Adobe launches Target for easier content optimization

Adobe has launched an ambitious new addition to its Marketing Cloud suite. Called Adobe Target, the new program adds optimization testing for web content, via a simple, user-friendly interface. Using Target, marketers can compare users’ reactions to various web experiences, and improve desired outcomes like traffic, engagement and conversions. By exposing users within a target […]

Adobe has launched an ambitious new addition to its Marketing Cloud suite. Called Adobe Target, the new program adds optimization testing for web content, via a simple, user-friendly interface.

Using Target, marketers can compare users’ reactions to various web experiences, and improve desired outcomes like traffic, engagement and conversions. By exposing users within a target audience to different versions of a display ad, email promotion or website, Target gathers data about how each version performs.

While this kind of optimization isn’t new – Google was A/B testing its home page as far back as the 90s, and specialized solutions like Optimizely offer cheap ways to run such tests – Adobe Target is meant to drastically simplify the process, with a guided four-step workflow built out of dropdown menus and defaults. In a product demo for Marketing, content and conversion evangelist Gina Casagrande showed how users can select the target audience for the test, choose which experiences they want to compare, select the metrics for comparing experiences, and schedule a date and time to run the test.


Adobe Target’s Visual Experience Composer

Target then displays real-time results, and compiles a report on the test. Every step of the guided workflow is visual and intuitive – no coding, web design or computing expertise is required. Executing an optimization test is similar to setting up a Facebook fan page or working in a graphical content management system like WordPress.

Selecting target audiences for testing is a matter of choosing an audience segment or segments from a dropdown menu. Marketers can use the built-in Audience Library to select target segments, or they can create new segments based on data collected by Adobe Analytics, another program in the suite.


Adobe Target Custom Audience Library

Supported metrics include conversions, revenues, and engagement, which are broken down into sub-categories like revenue per visitor, clickthroughs and time-on-site.

Likely the most impressive feature of Adobe Target is its reporting interface, which provides a graphical representation of test results in real time. The graphs can be filtered to compare different time periods, audience segments or experiences, and they can be pinned to a group dashboard for executives or other team members to view. The interface, like the rest of the Marketing Cloud, is optimized for viewing on mobile devices, with responsive design and autoscaling.


Adobe Target Realtime Interactive Reporting

Kevin Lindsay, Adobe’s director of marketing, says that Target is primarily designed to extend optimization capabilities beyond the realm of analysts and data scientists, so that people with a direct stake in marketing and publishing can take advantage of them. “What we’re seeing is a desire among people outside that core group – people like product managers and brand managers, campaign managers and editors – who want to do some testing,” he said. “They want to get their hands on tools like this, and start targeting experiences to particular types of visitors and shoppers themselves.”
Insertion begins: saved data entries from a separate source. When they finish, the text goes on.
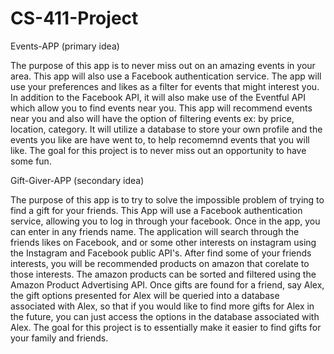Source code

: # CS-411-Project

Events-APP (primary idea)

The purpose of this app is to never miss out on an amazing events in your area. This app will also use a Facebook authentication service. The app will use your preferences and likes as a filter for events that might interest you. In addition to the Facebook API, it will also make use of the Eventful API which allow you to find events near you. This app will recommend events near you and also will have the option of filtering events ex: by price, location, category. It will utilize a database to store your own profile and the events you like are have went to, to help recomemnd events that you will like. The goal for this project is to never miss out an opportunity to have some fun. 


Gift-Giver-APP (secondary idea)

The purpose of this app is to try to solve the impossible problem of trying to find a gift for your friends. This App will use a Facebook authentication service, allowing you to log in through your facebook. Once in the app, you can enter in any friends name. The application will search through the friends likes on Facebook, and or some other interests on instagram using the Instagram and Facebook public API's. After find some of your friends interests, you will be recommended products on amazon that corelate to those interests. The amazon products can be sorted and filtered using the Amazon Product Advertising API. Once gifts are found for a friend, say Alex, the gift options presented for Alex will be queried into a database associated with Alex, so that if you would like to find more gifts for Alex in the future, you can just access the options in the database associated with Alex. The goal for this project is to essentially make it easier to find gifts for your family and friends. 
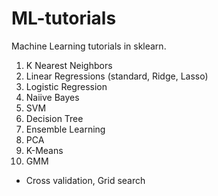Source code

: # ML-tutorials

Machine Learning tutorials in sklearn.

01. K Nearest Neighbors
02. Linear Regressions (standard, Ridge, Lasso)
03. Logistic Regression
04. Naiive Bayes
05. SVM
06. Decision Tree
07. Ensemble Learning
08. PCA
09. K-Means
10. GMM
- Cross validation, Grid search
Target is designed to require little supervision from IT support staff, to give marketers as much control as possible. One Marketing Cloud has been activated with a one-line JavaScript file reference, Target works out of box, and is accessible from any mobile device or web browser.

Adobe envisions a much more collaborative digital marketing environment, where it’s easy to coordinate analytics and optimization between different teams, and compare results across campaigns and products. Most marketers have been knee-deep in analytics for years, but the results of those analytics are often siloed, and can be difficult for stakeholders and team members to fully get a handle on. Lindsay said the Cloud is a step towards “democratizing” the process of marketing.

But while the Marketing Cloud’s philosophical underpinnings are revolutionary, that’s also its greatest weakness. For Marketing Cloud to be fully effective, marketers have to be willing to embrace its entire cross-capability workflow; that requires sweeping organizational change, with all its attendant costs and headaches. And with hundreds of ad tech vendors out there, and few established standards for cross-talk, there will be inevitably be compatibility issues between the Cloud and other technologies.

Adopting the Cloud doesn’t just mean adopting the technology; it means adopting Adobe’s vision of what the future of marketing will look like – a future of marketing teams that collaborate on projects much like software engineers do, who share learnings across departments and whose strategy is tied to data at every campaign stage and touchpoint. That kind of commitment can be daunting, which may be why Marketing Cloud hasn’t seen the uptake that marketing technophiles would predict.

But if Adobe’s bet on collaborative digital marketing does pay off, there are a lot of tantalizing possibilities it could enable. For now, Target’s primary capability is comparative optimization, but Lindsay says Adobe is already laying groundwork for more sophisticated tests. By next year, Target will be able to perform automated and self-optimizing tests. Eventually, marketers will be able to use machine-learning to evolve optimal user experiences, without knowing a single line of computer code.